Sara Soria
Sara Soria

Reputation: 13

How can I know the lengths of an ellipsoid without plotting them using eigen values

I have 3 parameters: A, B and C with 20000 data each of them. When I put them together in an 3D graph, they form a dot cloud with A in X axis, B in Y axis and C in Z axis. I want to fix this dots cloud in an 90% covariance error ellipsoid and determine the lengths, i.e. width, height and stretch, in > 1000 samples individually. Width will be in X axis, height in Y axis and stretch in Z axis). So, for each sample:

1) I calculate the covariation matrix with var()

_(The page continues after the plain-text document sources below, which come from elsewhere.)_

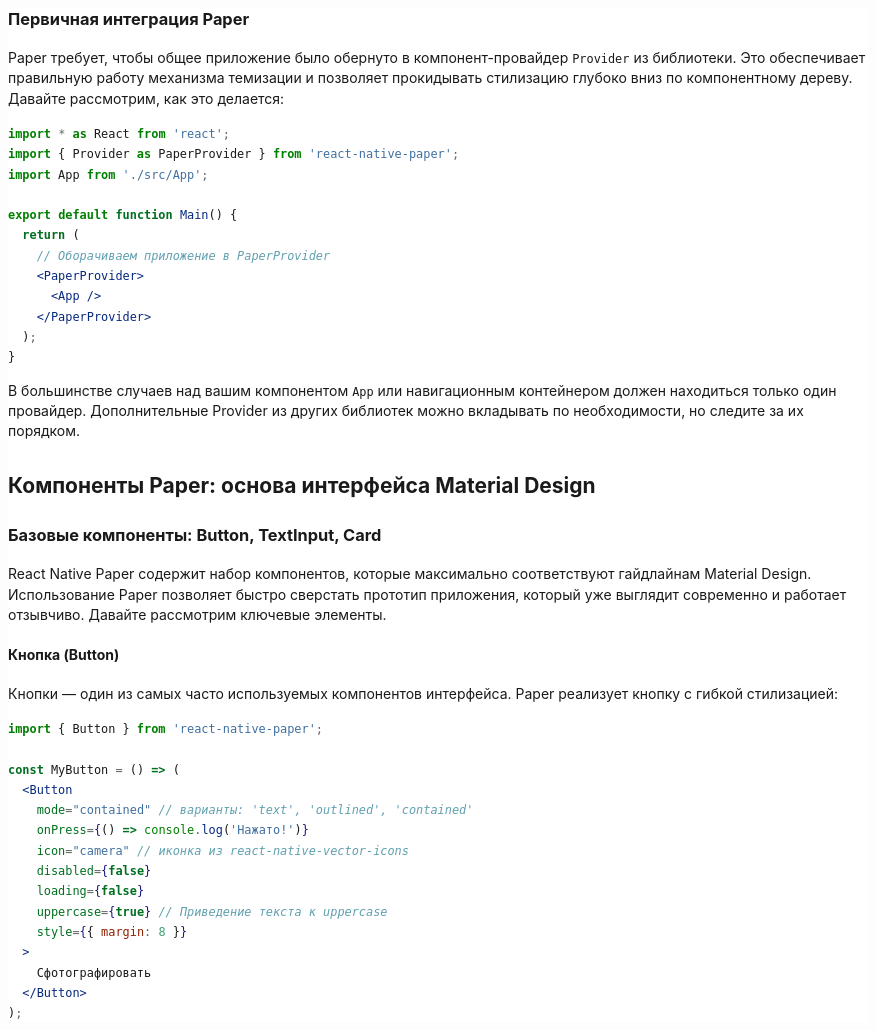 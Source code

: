 ### Первичная интеграция Paper

Paper требует, чтобы общее приложение было обернуто в компонент-провайдер `Provider` из библиотеки. Это обеспечивает правильную работу механизма темизации и позволяет прокидывать стилизацию глубоко вниз по компонентному дереву. Давайте рассмотрим, как это делается:

```jsx
import * as React from 'react';
import { Provider as PaperProvider } from 'react-native-paper';
import App from './src/App';

export default function Main() {
  return (
    // Оборачиваем приложение в PaperProvider
    <PaperProvider>
      <App />
    </PaperProvider>
  );
}
```

В большинстве случаев над вашим компонентом `App` или навигационным контейнером должен находиться только один провайдер. Дополнительные Provider из других библиотек можно вкладывать по необходимости, но следите за их порядком.

## Компоненты Paper: основа интерфейса Material Design

### Базовые компоненты: Button, TextInput, Card

React Native Paper содержит набор компонентов, которые максимально соответствуют гайдлайнам Material Design. Использование Paper позволяет быстро сверстать прототип приложения, который уже выглядит современно и работает отзывчиво. Давайте рассмотрим ключевые элементы.

#### Кнопка (Button)

Кнопки — один из самых часто используемых компонентов интерфейса. Paper реализует кнопку с гибкой стилизацией:

```jsx
import { Button } from 'react-native-paper';

const MyButton = () => (
  <Button
    mode="contained" // варианты: 'text', 'outlined', 'contained'
    onPress={() => console.log('Нажато!')}
    icon="camera" // иконка из react-native-vector-icons
    disabled={false}
    loading={false}
    uppercase={true} // Приведение текста к uppercase
    style={{ margin: 8 }}
  >
    Сфотографировать
  </Button>
);
```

covMat <- var(cbind(A,B,C)) 
covMat
           A          B          C
A 0.08269010 0.05330448 0.05329601
B 0.05330448 0.33033311 0.14017367
C 0.05329601 0.14017367 0.18732865

2) I calculate the eigenvalues with eigen()

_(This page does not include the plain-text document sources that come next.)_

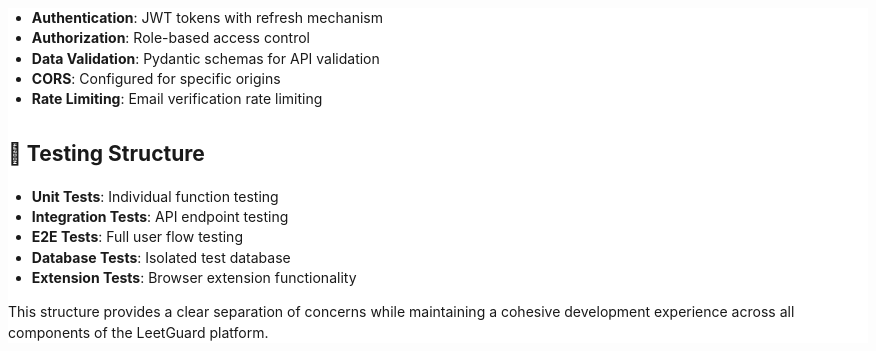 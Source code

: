 - **Authentication**: JWT tokens with refresh mechanism
- **Authorization**: Role-based access control
- **Data Validation**: Pydantic schemas for API validation
- **CORS**: Configured for specific origins
- **Rate Limiting**: Email verification rate limiting

## 🧪 Testing Structure

- **Unit Tests**: Individual function testing
- **Integration Tests**: API endpoint testing
- **E2E Tests**: Full user flow testing
- **Database Tests**: Isolated test database
- **Extension Tests**: Browser extension functionality

This structure provides a clear separation of concerns while maintaining a cohesive development experience across all components of the LeetGuard platform.

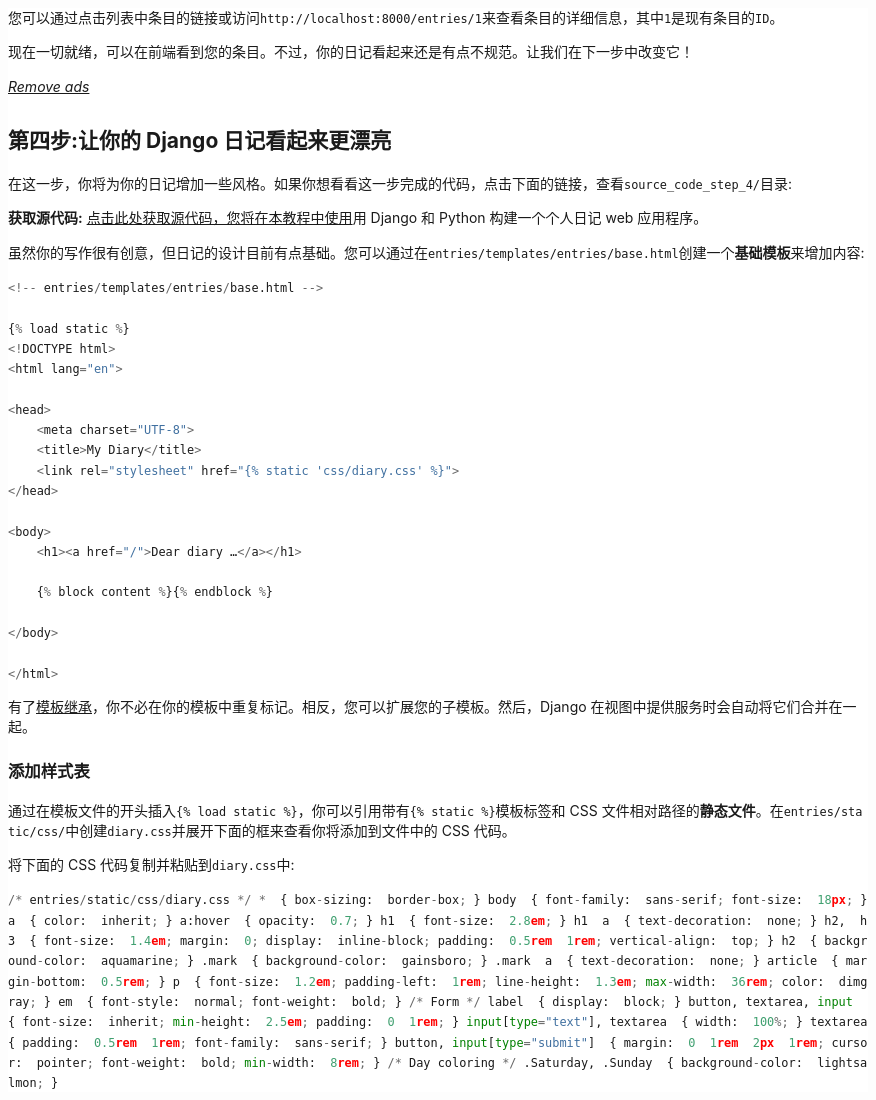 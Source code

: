 您可以通过点击列表中条目的链接或访问`http://localhost:8000/entries/1`来查看条目的详细信息，其中`1`是现有条目的`ID`。

现在一切就绪，可以在前端看到您的条目。不过，你的日记看起来还是有点不规范。让我们在下一步中改变它！

[*Remove ads*](/account/join/)

## 第四步:让你的 Django 日记看起来更漂亮

在这一步，你将为你的日记增加一些风格。如果你想看看这一步完成的代码，点击下面的链接，查看`source_code_step_4/`目录:

**获取源代码:** [点击此处获取源代码，您将在本教程中使用](https://realpython.com/bonus/django-diary-project-code/)用 Django 和 Python 构建一个个人日记 web 应用程序。

虽然你的写作很有创意，但日记的设计目前有点基础。您可以通过在`entries/templates/entries/base.html`创建一个**基础模板**来增加内容:

```py
<!-- entries/templates/entries/base.html -->

{% load static %}
<!DOCTYPE html>
<html lang="en">

<head>
    <meta charset="UTF-8">
    <title>My Diary</title>
    <link rel="stylesheet" href="{% static 'css/diary.css' %}">
</head>

<body>
    <h1><a href="/">Dear diary …</a></h1>

    {% block content %}{% endblock %}

</body>

</html>
```

有了[模板继承](https://docs.djangoproject.com/en/3.2/ref/templates/language/#template-inheritance)，你不必在你的模板中重复标记。相反，您可以扩展您的子模板。然后，Django 在视图中提供服务时会自动将它们合并在一起。

### 添加样式表

通过在模板文件的开头插入`{% load static %}`，你可以引用带有`{% static %}`模板标签和 CSS 文件相对路径的**静态文件**。在`entries/static/css/`中创建`diary.css`并展开下面的框来查看你将添加到文件中的 CSS 代码。



将下面的 CSS 代码复制并粘贴到`diary.css`中:

```py
/* entries/static/css/diary.css */ *  { box-sizing:  border-box; } body  { font-family:  sans-serif; font-size:  18px; } a  { color:  inherit; } a:hover  { opacity:  0.7; } h1  { font-size:  2.8em; } h1  a  { text-decoration:  none; } h2,  h3  { font-size:  1.4em; margin:  0; display:  inline-block; padding:  0.5rem  1rem; vertical-align:  top; } h2  { background-color:  aquamarine; } .mark  { background-color:  gainsboro; } .mark  a  { text-decoration:  none; } article  { margin-bottom:  0.5rem; } p  { font-size:  1.2em; padding-left:  1rem; line-height:  1.3em; max-width:  36rem; color:  dimgray; } em  { font-style:  normal; font-weight:  bold; } /* Form */ label  { display:  block; } button, textarea, input  { font-size:  inherit; min-height:  2.5em; padding:  0  1rem; } input[type="text"], textarea  { width:  100%; } textarea  { padding:  0.5rem  1rem; font-family:  sans-serif; } button, input[type="submit"]  { margin:  0  1rem  2px  1rem; cursor:  pointer; font-weight:  bold; min-width:  8rem; } /* Day coloring */ .Saturday, .Sunday  { background-color:  lightsalmon; }
```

evals<-eigen(covMat)$values
evals
[1] 0.43162433 0.10861830 0.06010923

#I obtain 3 eigenvalues ordered from largest-to-smallest

3) I determine the lengths of the 90% covariance error ellipsoid

ell.len <- 2*sqrt(6.251*evals)
ell.len
[1] 2.971533 1.666728 1.325708

The tricky thing: Since eigenvalues are always in a decreasing order, how can I know which number of the ell.len correspond to each length (width, height and stretch) since sometimes height can be larger than width and stretch, and other combinations. I want to know this because I would like to determine numerically when the ellipsoids are prolate (Height > Width > Stretch), oblate (Width > Height > Stretch) or spherical (Width = Height = Stretch) in each sample (n = 1000).

Upvotes: 0

Views: 116

Answers (1)

Edward
Edward

Reputation: 19339

You could bypass the eigen function and just use

evals <- .Internal(La_rs(covMat, TRUE))$values

since the covMat matrix is symmetric.